241 pages
Published 2013
Read from March 25 to March 29
Rating: 3 out of 5
A pretty conventional “dinosaurs aren’t like what they used to be!” pop science book, largely along the same lines as Steve Brusatte’s The Rise and Fall of the Dinosaurs. While Black’s writing is in casual pop science mode here, and not trying to do anything fancy, it has a slight edge edge over Brusatte’s here’s-one-for-the-normies prose. Brontosaurus feels more informative and confident in the cognitive abilities of its audience, overall. There are chapters on dinosaur diseases and parasites, for example, rather than “here’s a whole chapter about T. rex!”
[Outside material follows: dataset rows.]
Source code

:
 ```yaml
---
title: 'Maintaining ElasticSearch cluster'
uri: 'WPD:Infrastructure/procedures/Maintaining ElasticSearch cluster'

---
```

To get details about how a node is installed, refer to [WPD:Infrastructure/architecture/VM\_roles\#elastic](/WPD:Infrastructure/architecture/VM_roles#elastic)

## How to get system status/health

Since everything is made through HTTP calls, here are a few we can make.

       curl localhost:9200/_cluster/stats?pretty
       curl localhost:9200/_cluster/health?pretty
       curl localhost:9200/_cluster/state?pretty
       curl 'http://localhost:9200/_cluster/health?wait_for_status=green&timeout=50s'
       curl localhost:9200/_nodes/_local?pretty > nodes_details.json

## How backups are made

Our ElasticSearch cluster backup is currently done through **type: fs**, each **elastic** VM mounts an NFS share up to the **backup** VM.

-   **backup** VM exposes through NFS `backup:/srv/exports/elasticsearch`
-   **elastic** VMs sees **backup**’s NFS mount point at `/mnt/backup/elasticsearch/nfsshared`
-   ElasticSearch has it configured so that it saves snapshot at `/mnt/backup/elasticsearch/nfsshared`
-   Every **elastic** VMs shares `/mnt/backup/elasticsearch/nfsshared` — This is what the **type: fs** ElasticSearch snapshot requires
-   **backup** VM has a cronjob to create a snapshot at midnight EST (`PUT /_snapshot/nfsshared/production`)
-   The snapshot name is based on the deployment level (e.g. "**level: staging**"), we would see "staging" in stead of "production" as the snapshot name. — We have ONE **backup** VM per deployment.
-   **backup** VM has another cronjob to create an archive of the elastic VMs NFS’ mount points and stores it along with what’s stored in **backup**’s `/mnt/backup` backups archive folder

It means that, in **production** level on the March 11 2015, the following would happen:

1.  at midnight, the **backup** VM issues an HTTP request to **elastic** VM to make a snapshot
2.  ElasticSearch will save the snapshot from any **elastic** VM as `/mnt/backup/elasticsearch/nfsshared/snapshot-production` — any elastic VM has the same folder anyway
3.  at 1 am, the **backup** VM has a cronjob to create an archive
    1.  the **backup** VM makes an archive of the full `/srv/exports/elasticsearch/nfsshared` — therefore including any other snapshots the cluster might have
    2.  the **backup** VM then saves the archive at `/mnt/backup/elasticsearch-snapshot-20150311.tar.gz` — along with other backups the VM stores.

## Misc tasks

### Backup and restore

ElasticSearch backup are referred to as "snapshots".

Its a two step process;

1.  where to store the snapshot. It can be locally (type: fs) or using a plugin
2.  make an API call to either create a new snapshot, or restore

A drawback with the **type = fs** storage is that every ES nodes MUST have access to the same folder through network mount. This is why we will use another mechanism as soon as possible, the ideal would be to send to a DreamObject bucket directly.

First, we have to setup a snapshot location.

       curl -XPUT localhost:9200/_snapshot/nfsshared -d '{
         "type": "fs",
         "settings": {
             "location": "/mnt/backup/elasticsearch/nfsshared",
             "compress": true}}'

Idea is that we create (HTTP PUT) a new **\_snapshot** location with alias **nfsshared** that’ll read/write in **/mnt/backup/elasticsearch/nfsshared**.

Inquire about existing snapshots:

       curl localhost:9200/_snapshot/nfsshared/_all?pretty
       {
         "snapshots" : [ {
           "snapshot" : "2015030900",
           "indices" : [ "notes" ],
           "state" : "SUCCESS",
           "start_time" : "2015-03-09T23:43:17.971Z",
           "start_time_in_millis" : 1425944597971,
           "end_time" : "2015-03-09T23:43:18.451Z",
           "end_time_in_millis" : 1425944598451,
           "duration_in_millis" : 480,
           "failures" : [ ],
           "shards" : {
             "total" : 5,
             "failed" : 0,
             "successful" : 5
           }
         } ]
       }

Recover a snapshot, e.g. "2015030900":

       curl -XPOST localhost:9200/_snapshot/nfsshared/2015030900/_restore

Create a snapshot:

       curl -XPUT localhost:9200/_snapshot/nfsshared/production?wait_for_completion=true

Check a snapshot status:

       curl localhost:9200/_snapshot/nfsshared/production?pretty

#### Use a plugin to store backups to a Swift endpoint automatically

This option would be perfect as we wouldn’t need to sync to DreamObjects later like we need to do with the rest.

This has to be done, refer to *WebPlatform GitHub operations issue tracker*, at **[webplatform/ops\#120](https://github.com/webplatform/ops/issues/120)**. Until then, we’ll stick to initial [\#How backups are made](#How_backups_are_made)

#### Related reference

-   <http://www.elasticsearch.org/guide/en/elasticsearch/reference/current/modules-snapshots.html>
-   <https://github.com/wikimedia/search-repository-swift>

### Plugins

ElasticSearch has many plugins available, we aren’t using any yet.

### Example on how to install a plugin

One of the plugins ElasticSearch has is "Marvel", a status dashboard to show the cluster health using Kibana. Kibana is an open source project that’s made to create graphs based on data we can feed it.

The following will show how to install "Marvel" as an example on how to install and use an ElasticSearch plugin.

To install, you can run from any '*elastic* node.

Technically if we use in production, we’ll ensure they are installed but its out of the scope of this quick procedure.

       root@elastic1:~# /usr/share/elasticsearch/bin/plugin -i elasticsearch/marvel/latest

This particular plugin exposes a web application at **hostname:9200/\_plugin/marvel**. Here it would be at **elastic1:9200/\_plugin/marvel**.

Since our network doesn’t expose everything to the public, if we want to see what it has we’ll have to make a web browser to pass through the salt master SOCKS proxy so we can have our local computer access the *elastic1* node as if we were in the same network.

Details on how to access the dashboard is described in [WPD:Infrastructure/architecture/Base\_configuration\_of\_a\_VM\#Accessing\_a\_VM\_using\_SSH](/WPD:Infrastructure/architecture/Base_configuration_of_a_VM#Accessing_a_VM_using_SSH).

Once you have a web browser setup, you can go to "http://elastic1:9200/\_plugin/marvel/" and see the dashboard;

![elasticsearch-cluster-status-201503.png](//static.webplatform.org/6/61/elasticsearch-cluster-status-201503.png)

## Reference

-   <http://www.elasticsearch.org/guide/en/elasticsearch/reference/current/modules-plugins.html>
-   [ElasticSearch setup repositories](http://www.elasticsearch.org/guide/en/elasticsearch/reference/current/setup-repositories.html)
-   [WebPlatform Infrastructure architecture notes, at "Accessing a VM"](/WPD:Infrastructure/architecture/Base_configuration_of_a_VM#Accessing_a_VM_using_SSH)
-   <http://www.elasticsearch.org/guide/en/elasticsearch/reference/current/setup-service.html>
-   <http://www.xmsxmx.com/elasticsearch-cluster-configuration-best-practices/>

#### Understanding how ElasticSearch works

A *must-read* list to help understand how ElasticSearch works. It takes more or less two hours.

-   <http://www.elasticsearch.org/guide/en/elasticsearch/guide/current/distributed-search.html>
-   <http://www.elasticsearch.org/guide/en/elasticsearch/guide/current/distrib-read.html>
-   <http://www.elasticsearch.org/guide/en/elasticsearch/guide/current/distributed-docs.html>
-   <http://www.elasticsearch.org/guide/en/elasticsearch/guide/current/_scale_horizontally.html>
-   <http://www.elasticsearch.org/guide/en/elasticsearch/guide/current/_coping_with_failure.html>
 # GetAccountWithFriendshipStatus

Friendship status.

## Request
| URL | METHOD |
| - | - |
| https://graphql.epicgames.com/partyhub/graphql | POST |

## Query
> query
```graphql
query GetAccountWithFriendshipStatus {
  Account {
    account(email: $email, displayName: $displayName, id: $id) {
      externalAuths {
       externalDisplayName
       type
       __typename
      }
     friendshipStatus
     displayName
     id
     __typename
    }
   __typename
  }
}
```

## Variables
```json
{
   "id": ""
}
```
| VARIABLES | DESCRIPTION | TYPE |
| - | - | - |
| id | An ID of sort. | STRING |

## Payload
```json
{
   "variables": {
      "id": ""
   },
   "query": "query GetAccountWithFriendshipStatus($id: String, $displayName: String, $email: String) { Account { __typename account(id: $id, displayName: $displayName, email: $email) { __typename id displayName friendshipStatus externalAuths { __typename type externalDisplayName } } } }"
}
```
However, science often moves fast; ten years after publication, My Beloved Brontosaurus feels juuuust out of date enough to make me question if it was worth reading. The title itself, for example—a reference to how the genus Brontosaurus was subsumed into Apatosaurus, a metaphor to encapsulate the gulf between pop culture perceptions and ever-evolving dino science, the way that childhood’s kitschy dinosaurs were erased by refined understanding—was rendered obsolete in 2015, when a new study suggested that Brontosaurus was likely its own distinct, valid genus after all. (In all fairness to Black, she does mention a “rumor” of the then-ongoing study in the epilogue.)
Painless but inessential, that’s the vibe I’ll give it. And it’s about dinosaurs, so that always gets a generous rating from me.